Review: Graylog delivers open-source log management for the dedicated do-it-yourselfer

error logs monitor

In most big security breaches, there’s a familiar thread: something funny was going on, but no one noticed. The information was in the logs, but no one was looking for it. Logs from the hundreds or thousands of network devices are the secret sauce to problem solving, security alerting and performance and capacity management. Gathering logs together, analyzing them, reporting and alerting on them is a basic part of good IT practice.

Graylog is an open-source log management tool, complete with a three-tier architecture, super-scalable storage (based on Elasticsearch), an easy-to-use Web interface and a powerful toolkit to parse messages, build ad-hoc dashboards and set alerts on logs. It sounds great, and our testing shows that the functionality provided is solid and reliable, with one caveat: You have to be willing to do a lot of work yourself.

If you regard writing regular expressions as a fun afternoon’s work, if you have a fairly limited set of homogeneous network devices and log sources that you understand pretty well and if you don’t need reporting or correlation, then Graylog is a great choice at an excellent price. However, Graylog has significant limitations compared to commercial products. The money you save in not paying for a commercial log management tool (such as Splunk), you may eat up in your own time investment to customize and adapt Graylog to your environment.

Easy to install and get started

We started by downloading the pre-built VM based on Ubuntu v14 (“Trusty”) provided by the Graylog team. Graylog has worked hard to make installation easy. Our testing focused on Graylog for network and security monitoring, which means that most of the log messages we had to feed it came either via SYSLOG or were in the Windows Event Log. Since we had an existing SYSLOG receiver on a dedicated IP address, we were able to swap Graylog in quickly, and we were up and receiving SYSLOG messages within an hour.

The pre-built VMs are nearly suitable for production deployment, and even support scalability features (such as separating out front-end from back-end services). The Graylog VM does not include a system management control panel -- it’s not an appliance, but a handily pre-installed system -- so maintaining the underlying operating system is your command line responsibility. We ran Graylog on our production VMware cluster for several months, and went through two upgrades of the software, all without problems or data loss.

If you need more control, you also have the option to install Graylog’s components yourself onto popular Linux distributions (Ubuntu, Debian and CentOS) or use common DevOps orchestration tools (Puppet and Chef are supported, as well as Ansible and Vagrant) to automate putting Graylog on your own supported Linux platform. Graylog does not run on Windows.

Although the Unix command line is needed for system management, most Graylog operations are handled through the web-based GUI. Graylog’s GUI has a modern feel, and we found the design of the GUI intuitive and easy-to-learn. The Graylog team has taken care to make navigation easy and makes full use of the power of the browser — without requiring add-ons such as Java or Adobe Flash.

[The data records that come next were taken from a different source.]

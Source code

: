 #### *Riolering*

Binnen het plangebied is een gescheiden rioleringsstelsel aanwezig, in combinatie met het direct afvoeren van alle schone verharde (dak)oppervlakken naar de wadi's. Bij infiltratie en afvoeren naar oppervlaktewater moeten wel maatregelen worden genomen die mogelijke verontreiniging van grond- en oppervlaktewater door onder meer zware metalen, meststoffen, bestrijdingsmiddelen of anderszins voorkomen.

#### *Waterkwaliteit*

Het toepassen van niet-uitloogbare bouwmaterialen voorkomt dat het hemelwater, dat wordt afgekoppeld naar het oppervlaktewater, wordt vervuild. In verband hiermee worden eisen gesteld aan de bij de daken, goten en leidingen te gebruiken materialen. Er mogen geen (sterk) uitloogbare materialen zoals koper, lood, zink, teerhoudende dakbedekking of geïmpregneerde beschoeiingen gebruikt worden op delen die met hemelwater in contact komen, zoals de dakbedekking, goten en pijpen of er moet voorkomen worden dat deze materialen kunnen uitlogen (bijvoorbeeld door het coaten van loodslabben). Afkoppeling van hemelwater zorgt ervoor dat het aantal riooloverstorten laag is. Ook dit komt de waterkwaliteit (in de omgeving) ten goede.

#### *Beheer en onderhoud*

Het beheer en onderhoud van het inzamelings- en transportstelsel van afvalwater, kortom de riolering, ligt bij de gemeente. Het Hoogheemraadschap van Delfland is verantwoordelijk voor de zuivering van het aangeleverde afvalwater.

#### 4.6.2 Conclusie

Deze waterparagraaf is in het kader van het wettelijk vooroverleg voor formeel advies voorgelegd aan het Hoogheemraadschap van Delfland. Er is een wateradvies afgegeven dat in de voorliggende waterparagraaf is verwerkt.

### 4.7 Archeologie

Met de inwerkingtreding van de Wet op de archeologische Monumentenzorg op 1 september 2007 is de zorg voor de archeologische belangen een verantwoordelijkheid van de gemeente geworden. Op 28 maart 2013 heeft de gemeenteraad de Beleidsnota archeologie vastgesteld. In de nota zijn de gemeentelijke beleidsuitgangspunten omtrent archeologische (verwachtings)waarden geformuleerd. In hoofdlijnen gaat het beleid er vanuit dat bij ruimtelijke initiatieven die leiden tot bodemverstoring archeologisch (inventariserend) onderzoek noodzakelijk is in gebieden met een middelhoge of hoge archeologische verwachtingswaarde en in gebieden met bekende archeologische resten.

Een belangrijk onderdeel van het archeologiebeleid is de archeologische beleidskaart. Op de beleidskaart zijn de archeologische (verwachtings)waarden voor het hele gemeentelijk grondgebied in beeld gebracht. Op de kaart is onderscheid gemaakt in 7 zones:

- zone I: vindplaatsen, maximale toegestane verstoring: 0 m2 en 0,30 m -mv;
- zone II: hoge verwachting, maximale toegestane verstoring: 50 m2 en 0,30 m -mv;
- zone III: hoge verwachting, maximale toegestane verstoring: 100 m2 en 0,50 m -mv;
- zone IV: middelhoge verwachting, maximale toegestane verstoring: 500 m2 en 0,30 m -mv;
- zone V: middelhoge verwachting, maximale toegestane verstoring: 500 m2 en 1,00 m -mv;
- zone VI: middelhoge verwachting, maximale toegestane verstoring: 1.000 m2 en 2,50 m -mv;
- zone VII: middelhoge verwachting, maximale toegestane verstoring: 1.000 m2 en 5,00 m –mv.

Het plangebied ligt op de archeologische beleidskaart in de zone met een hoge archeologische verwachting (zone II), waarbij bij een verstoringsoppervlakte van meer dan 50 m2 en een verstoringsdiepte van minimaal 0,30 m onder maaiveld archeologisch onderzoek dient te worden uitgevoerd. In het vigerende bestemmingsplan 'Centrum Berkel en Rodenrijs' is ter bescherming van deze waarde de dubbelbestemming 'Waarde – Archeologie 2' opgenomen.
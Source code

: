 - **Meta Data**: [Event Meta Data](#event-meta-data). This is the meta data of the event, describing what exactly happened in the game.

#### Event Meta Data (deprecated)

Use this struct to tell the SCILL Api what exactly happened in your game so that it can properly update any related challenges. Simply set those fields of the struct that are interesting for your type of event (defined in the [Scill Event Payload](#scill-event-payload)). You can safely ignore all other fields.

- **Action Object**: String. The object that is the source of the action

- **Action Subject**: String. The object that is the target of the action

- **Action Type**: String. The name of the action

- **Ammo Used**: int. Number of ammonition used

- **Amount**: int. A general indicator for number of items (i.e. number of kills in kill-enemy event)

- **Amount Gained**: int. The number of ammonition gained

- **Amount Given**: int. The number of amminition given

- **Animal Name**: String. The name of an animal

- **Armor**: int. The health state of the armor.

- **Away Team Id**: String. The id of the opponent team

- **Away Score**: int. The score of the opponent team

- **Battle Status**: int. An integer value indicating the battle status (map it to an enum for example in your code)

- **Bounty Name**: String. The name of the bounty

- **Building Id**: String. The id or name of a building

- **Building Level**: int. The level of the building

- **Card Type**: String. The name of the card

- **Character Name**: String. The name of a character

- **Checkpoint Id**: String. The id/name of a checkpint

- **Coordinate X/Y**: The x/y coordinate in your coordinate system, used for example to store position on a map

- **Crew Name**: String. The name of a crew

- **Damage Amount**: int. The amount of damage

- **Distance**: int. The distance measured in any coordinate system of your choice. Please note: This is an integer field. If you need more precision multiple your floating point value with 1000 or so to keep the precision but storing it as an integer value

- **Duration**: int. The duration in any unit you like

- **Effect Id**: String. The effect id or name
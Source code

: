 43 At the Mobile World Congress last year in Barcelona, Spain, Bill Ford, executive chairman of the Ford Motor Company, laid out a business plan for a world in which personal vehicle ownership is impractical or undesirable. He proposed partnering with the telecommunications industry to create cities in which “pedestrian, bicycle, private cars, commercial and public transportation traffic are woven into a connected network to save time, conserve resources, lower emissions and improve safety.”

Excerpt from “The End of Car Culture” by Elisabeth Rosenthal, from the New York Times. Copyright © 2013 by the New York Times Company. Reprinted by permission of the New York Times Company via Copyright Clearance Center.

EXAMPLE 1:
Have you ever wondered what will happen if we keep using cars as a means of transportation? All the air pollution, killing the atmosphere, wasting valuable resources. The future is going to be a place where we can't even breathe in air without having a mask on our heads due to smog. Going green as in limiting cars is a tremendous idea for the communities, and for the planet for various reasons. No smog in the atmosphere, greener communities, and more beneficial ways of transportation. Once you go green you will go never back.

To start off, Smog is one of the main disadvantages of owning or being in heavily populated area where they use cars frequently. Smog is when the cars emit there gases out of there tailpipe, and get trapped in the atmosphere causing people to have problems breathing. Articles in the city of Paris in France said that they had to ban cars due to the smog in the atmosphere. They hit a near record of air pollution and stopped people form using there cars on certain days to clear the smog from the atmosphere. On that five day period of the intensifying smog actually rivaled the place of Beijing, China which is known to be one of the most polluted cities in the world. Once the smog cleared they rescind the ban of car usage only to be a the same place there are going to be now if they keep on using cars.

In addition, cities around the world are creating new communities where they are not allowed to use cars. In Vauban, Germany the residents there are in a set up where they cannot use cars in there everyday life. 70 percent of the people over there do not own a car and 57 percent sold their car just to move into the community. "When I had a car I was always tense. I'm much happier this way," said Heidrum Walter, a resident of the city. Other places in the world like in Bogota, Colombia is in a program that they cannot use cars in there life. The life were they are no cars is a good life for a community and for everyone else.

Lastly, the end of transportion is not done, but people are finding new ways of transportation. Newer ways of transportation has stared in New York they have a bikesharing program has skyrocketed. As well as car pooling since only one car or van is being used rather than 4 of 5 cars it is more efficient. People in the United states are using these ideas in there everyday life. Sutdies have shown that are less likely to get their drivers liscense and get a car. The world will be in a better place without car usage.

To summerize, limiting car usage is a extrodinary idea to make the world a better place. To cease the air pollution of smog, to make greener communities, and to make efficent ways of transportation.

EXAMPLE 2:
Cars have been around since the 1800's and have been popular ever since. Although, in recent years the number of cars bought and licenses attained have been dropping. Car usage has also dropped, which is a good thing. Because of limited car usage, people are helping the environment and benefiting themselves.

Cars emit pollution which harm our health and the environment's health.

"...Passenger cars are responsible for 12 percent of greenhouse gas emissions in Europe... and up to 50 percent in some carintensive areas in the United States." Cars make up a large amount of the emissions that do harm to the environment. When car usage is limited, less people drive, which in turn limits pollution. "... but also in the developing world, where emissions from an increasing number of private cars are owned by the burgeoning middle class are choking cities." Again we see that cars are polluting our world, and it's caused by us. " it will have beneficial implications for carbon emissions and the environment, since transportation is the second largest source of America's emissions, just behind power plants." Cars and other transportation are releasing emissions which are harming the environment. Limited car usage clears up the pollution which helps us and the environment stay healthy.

+ ALSO ON NETWORK WORLD 7 communities driving open source development +

Evaluating Graylog: Starting with data collection

To evaluate Graylog, we considered the entire cycle of log management and came up with six main areas to test: data collection and storage, parsing and normalization, searching, reporting, correlation and analysis of data, and alerting. Although Graylog has the potential for high-performance scalability through its choice of database and its multi-tier architecture, we did not test for performance.

Before any log management tool can be useful, you have to get your logs into it. Graylog has the obligatory SYSLOG receiver (both TCP and UDP) as well as an agent-based Windows Event Log collector that we focused on in our testing. The Graylog team has defined their own structured logging format called “GELF” (Graylog Extended Log Format), which it offers as a way for applications (and other log collection tools) to pre-parse their log data before sending it off to Graylog. Graylog also includes an HTTP-based interface for direct submission of log data.

Graylog has a particularly strong set of log collection tools for the development community, with documented support for pulling logs from Ruby on Rails, Heroku (an application deployment environment), and using JSON. From our point of view as network and security managers, these were not particularly interesting, but Graylog is not aimed only at network and security log management — as a general tool, it can also meet the needs of operations teams looking to monitor complex interconnected application environments.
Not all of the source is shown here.